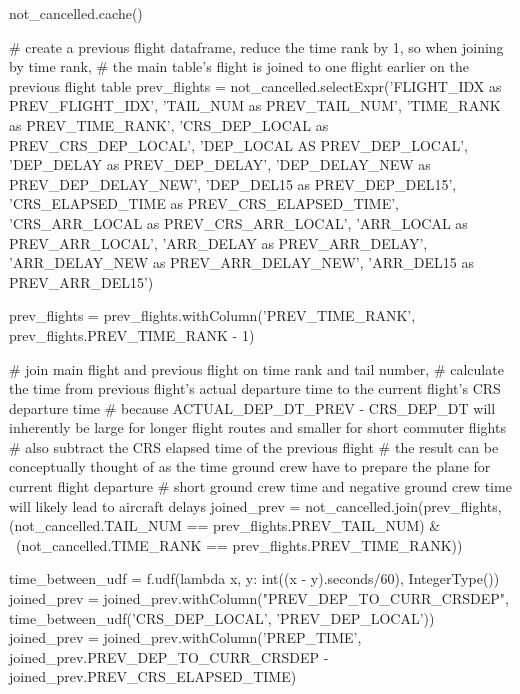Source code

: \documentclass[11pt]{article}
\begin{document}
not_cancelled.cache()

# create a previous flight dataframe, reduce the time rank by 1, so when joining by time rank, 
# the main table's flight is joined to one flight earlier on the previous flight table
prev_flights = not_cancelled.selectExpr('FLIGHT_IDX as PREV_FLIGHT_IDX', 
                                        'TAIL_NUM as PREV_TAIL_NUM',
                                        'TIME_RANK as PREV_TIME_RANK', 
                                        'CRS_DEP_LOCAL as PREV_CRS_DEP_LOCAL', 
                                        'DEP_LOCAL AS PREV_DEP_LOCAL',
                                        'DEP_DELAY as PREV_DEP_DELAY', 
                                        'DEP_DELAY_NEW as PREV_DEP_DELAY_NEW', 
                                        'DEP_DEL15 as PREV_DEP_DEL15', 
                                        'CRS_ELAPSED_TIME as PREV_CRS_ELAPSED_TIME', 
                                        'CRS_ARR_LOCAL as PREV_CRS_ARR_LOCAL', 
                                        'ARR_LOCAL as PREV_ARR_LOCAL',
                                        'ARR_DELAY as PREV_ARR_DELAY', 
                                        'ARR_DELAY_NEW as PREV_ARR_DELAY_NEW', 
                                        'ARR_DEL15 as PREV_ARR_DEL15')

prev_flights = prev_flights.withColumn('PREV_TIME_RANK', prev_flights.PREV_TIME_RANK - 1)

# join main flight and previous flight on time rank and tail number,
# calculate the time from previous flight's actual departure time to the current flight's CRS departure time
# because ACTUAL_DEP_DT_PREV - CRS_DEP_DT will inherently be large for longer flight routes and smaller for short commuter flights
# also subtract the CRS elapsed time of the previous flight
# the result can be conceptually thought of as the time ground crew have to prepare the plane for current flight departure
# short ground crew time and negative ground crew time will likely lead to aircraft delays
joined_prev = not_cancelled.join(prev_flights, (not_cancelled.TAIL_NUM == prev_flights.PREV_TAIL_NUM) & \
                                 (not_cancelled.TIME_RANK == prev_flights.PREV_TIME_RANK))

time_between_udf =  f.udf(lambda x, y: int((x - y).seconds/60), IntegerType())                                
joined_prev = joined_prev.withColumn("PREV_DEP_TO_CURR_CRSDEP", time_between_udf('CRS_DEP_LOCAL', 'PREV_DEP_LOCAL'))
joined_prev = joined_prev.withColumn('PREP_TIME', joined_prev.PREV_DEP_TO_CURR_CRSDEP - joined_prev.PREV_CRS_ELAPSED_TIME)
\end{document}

--

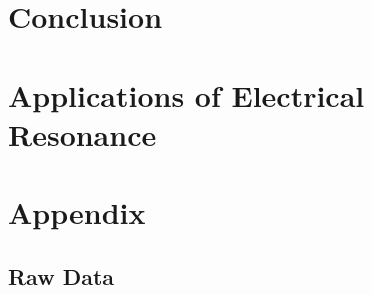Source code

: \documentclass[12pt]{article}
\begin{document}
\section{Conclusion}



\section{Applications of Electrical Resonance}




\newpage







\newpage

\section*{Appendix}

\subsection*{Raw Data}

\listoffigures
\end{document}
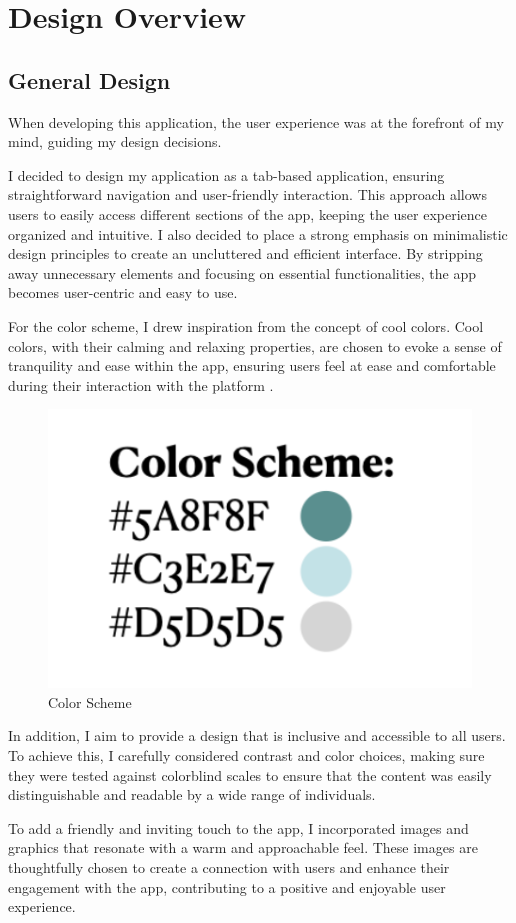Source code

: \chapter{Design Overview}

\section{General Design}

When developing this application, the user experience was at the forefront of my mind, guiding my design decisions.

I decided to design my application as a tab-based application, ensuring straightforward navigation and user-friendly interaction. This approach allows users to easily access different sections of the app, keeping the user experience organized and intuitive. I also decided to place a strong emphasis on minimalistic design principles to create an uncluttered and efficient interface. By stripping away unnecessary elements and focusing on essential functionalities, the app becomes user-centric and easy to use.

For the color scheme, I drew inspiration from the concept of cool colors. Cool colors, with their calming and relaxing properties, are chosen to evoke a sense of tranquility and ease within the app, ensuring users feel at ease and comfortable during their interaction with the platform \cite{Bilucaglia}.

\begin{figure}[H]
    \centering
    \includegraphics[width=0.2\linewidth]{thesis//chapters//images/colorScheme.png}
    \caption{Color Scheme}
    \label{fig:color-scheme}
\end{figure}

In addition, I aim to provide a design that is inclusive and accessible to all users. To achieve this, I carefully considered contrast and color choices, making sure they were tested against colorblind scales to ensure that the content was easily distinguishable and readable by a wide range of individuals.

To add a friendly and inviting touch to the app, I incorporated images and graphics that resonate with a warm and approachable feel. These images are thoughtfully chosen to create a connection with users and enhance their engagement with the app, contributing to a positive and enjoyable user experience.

...

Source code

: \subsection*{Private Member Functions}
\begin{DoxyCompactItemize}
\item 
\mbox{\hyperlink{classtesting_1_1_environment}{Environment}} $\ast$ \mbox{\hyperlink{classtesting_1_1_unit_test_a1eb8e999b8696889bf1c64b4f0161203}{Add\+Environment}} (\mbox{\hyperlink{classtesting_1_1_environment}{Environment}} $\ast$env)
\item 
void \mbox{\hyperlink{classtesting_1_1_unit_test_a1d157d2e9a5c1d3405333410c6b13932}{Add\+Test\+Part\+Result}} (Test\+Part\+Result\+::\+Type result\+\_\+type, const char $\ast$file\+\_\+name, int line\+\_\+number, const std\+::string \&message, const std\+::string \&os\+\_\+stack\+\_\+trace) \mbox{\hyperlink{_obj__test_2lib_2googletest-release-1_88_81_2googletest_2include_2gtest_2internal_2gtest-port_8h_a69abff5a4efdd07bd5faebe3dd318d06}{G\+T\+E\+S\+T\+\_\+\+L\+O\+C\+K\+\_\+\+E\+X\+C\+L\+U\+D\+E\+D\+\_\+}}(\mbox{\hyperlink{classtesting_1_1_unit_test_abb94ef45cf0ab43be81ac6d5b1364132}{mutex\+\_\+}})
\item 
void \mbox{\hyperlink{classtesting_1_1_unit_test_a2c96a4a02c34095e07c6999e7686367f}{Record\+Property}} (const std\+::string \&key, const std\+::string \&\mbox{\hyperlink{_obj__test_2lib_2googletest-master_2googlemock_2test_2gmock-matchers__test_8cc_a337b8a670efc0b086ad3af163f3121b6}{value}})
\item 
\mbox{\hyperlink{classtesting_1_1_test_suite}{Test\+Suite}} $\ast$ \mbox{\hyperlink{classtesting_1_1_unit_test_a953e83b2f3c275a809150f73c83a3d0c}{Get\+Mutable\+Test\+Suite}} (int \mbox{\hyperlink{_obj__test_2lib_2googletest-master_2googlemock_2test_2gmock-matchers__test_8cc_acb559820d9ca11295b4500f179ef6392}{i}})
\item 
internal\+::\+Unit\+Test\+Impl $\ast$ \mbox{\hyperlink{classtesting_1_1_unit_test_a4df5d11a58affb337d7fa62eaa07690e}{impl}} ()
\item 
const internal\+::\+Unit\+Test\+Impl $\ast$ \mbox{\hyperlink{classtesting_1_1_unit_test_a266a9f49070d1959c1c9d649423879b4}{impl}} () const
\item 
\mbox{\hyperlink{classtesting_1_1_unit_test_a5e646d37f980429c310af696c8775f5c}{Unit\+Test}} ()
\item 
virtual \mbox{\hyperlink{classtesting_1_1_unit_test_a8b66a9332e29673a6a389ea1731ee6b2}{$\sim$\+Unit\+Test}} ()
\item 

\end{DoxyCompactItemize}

• Task objective: Lines with "DoxyCompactItemize": return each one from the data above.

• Your solution:
\begin{DoxyCompactItemize}
\end{DoxyCompactItemize}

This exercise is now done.